» **Collected data**
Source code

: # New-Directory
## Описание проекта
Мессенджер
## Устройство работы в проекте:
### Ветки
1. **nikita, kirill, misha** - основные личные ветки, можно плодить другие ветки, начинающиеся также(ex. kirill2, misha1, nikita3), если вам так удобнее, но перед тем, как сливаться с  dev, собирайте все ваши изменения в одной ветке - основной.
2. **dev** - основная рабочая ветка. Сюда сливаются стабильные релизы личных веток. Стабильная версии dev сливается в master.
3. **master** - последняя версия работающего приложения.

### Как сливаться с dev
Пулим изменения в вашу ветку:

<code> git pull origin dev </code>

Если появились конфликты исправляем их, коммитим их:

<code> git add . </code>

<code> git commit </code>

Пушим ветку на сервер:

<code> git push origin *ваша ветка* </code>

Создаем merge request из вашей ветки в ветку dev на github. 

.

...

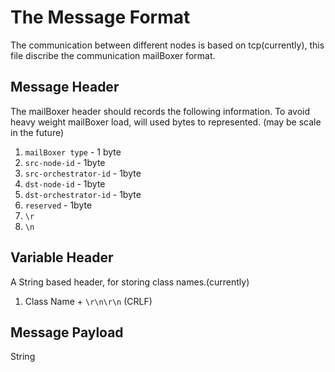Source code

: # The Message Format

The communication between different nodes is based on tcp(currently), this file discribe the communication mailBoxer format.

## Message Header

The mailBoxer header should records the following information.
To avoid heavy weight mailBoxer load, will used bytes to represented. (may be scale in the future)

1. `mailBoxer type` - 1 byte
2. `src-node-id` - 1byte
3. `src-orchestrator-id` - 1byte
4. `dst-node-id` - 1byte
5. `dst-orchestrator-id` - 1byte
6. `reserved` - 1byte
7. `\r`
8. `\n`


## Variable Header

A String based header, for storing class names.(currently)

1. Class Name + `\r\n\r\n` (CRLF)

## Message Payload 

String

==

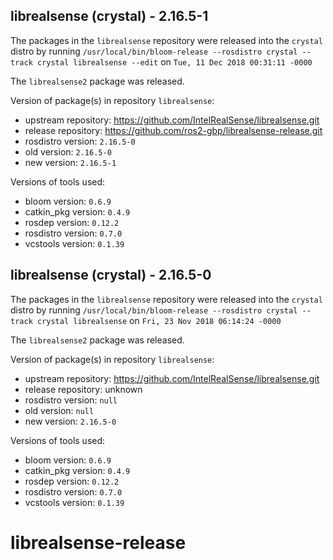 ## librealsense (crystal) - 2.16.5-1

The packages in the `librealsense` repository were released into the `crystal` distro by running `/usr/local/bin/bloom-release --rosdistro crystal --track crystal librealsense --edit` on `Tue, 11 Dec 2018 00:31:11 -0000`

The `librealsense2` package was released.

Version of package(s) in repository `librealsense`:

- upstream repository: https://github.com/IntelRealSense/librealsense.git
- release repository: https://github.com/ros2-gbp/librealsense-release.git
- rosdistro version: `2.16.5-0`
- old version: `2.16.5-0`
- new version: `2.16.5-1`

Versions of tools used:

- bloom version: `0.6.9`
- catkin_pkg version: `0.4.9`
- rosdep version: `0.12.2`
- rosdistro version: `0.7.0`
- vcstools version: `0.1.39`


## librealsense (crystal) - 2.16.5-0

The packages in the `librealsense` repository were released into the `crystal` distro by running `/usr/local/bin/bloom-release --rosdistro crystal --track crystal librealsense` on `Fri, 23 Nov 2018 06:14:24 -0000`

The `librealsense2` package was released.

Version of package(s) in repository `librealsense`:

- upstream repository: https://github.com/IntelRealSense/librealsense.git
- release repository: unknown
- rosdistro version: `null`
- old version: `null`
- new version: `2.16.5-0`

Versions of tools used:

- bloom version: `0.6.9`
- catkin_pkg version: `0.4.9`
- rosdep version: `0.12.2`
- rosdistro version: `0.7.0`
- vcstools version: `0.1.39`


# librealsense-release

» **Exercise objective**
Say how many lines in the records hold "сливаться", with the number as the whole reply.

» **Output for this exercise**
2